Capt-igami Rex and the FunTime Plot
CAPT-IGAMI REX AND THE FUNTIME PLOT
By SuperFolder Thrawn
A New Era
My mom and her sister get together once a year every Thanksgiving. I don’t really care, but my cousin Sara does. Sara and I usually get along pretty well, but this time was unusual because not only was her friend Tommy there, but we also were joined by some “interesting people.” Her neighbors, the Tharps, had also stopped by. Sara and her friends had decided to go upstairs to avoid the younger kids, but I snuck upstairs behind them. Just as I was about to open the door, I heard a loud screeching voice:
“A INTRUDER, WE HAVE!”
Then I was forced in by Tommy.
When Dwight said that we had an intruder I knew that it was Sara’s cousin Aron. We had decided to head upstairs and that creep followed us! Once he was inside I closed the door.

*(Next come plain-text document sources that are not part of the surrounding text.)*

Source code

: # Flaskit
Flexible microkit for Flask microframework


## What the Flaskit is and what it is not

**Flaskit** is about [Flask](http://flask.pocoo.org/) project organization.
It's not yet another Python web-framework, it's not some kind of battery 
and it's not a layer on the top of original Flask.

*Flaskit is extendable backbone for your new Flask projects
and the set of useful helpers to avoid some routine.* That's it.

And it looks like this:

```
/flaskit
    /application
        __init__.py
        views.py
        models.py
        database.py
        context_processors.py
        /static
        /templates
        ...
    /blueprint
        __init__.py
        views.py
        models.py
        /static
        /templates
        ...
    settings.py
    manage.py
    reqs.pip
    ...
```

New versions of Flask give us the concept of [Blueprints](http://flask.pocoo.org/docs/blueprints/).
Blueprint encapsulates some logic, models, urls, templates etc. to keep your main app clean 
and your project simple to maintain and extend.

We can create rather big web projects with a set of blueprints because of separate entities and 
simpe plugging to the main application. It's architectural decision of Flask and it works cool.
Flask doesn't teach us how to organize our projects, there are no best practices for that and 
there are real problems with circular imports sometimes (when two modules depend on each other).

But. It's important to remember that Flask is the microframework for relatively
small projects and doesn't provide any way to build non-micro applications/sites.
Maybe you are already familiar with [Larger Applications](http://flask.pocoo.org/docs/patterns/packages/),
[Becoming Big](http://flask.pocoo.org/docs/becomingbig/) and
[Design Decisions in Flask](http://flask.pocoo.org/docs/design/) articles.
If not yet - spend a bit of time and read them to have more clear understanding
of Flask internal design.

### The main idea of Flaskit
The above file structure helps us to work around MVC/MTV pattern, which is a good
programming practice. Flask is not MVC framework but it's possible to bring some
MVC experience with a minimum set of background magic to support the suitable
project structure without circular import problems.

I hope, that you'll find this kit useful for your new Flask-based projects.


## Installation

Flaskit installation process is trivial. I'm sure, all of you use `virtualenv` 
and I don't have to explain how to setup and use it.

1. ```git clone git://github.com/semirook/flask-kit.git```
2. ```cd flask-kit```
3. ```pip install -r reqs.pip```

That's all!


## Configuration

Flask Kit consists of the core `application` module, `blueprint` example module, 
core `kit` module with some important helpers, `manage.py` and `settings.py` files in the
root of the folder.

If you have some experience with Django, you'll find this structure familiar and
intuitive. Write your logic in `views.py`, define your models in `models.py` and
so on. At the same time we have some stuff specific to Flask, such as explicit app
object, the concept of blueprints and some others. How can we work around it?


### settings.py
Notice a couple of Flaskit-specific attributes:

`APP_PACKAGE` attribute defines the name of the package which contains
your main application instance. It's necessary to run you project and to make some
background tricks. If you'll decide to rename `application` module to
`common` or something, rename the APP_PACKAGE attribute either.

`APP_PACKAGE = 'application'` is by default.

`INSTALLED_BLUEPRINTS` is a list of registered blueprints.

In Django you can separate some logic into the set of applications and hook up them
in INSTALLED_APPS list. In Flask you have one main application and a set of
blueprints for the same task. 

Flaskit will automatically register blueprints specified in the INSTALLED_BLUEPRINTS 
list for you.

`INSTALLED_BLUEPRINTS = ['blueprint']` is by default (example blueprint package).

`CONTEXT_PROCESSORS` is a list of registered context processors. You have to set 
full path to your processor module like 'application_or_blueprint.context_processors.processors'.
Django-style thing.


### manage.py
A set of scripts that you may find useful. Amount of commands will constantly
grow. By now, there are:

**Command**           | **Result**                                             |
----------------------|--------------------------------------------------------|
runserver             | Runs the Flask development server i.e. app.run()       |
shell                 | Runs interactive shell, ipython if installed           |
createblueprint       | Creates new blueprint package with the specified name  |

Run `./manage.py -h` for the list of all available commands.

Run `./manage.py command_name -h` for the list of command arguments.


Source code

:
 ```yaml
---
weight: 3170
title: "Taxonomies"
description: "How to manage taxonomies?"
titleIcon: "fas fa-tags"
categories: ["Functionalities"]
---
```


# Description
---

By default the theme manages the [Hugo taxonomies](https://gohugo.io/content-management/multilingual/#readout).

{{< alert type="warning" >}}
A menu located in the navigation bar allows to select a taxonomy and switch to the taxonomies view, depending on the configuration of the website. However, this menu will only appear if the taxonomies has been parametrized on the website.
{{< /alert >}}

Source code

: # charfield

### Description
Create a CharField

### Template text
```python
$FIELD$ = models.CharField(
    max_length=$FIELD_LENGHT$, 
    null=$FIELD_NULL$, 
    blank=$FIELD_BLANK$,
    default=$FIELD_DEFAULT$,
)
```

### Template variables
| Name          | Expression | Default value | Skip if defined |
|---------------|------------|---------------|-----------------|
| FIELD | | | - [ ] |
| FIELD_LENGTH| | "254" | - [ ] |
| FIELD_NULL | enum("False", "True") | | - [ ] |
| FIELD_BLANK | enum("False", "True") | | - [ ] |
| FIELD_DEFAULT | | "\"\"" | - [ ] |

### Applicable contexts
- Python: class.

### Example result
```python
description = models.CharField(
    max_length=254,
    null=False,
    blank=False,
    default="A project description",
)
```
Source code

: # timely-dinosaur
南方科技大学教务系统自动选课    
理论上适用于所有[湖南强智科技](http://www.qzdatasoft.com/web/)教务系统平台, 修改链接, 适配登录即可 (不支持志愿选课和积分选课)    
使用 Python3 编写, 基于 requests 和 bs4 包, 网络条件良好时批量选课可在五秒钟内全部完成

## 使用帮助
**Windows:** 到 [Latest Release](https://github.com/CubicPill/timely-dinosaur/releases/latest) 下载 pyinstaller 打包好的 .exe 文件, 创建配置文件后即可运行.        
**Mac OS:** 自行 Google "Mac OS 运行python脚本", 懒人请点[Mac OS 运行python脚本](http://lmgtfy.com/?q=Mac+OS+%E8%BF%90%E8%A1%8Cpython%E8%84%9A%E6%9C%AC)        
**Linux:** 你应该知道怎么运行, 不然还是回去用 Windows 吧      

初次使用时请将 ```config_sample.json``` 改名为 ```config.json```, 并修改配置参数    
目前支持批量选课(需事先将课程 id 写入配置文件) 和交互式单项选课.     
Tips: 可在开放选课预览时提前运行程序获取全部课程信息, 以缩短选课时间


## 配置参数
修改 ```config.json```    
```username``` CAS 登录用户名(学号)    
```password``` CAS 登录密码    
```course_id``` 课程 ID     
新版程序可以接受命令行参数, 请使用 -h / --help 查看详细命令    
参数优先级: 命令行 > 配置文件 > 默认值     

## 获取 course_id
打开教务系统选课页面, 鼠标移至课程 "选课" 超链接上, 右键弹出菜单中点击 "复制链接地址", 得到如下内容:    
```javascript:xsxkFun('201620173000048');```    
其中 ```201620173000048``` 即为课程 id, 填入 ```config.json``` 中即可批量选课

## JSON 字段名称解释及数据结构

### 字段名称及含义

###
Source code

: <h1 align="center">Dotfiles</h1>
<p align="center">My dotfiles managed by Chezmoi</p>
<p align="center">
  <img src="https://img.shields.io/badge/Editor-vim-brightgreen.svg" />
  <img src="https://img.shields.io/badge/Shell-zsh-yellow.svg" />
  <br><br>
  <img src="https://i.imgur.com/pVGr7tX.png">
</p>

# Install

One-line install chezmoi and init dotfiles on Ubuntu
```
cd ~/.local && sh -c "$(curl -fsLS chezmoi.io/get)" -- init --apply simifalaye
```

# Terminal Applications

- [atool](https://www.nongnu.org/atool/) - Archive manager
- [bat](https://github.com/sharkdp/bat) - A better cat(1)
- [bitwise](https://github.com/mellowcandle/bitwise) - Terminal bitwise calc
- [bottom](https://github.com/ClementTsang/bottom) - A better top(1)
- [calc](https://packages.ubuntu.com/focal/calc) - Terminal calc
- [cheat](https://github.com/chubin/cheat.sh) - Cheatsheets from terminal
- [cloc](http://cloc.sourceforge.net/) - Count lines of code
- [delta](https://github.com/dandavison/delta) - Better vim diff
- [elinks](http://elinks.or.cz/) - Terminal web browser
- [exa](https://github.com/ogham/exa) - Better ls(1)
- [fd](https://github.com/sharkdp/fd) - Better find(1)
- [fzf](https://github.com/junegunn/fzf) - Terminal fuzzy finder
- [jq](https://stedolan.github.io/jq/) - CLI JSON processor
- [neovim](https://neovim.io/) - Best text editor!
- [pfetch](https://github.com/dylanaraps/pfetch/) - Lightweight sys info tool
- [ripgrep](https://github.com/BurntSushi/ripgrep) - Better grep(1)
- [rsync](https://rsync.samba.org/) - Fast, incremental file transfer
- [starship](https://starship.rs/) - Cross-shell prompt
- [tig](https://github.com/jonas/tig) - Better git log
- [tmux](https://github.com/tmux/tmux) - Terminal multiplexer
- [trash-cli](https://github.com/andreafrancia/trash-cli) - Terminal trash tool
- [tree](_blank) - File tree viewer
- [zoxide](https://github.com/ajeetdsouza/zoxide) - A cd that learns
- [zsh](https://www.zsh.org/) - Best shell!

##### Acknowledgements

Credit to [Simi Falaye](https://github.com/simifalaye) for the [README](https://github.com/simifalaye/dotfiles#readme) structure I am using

“Dwight, does Origami Yoda know if he is a spy?” I asked.
“Spy? Ha! Powerful ally he is! Helpful to the cause, he will be!” Origami Yoda squeaked.
“Wait, hold the phone,” Aron began. “What ‘cause’?”
“The FunTime Menace…know it you do?” Yoda said.
“Know it? I hate it! Don’t even get me started on ‘Healthyums’.” Aron replied.
I looked at Sara, and Sara looked at Dwight. Origami Yoda just shook his paper head.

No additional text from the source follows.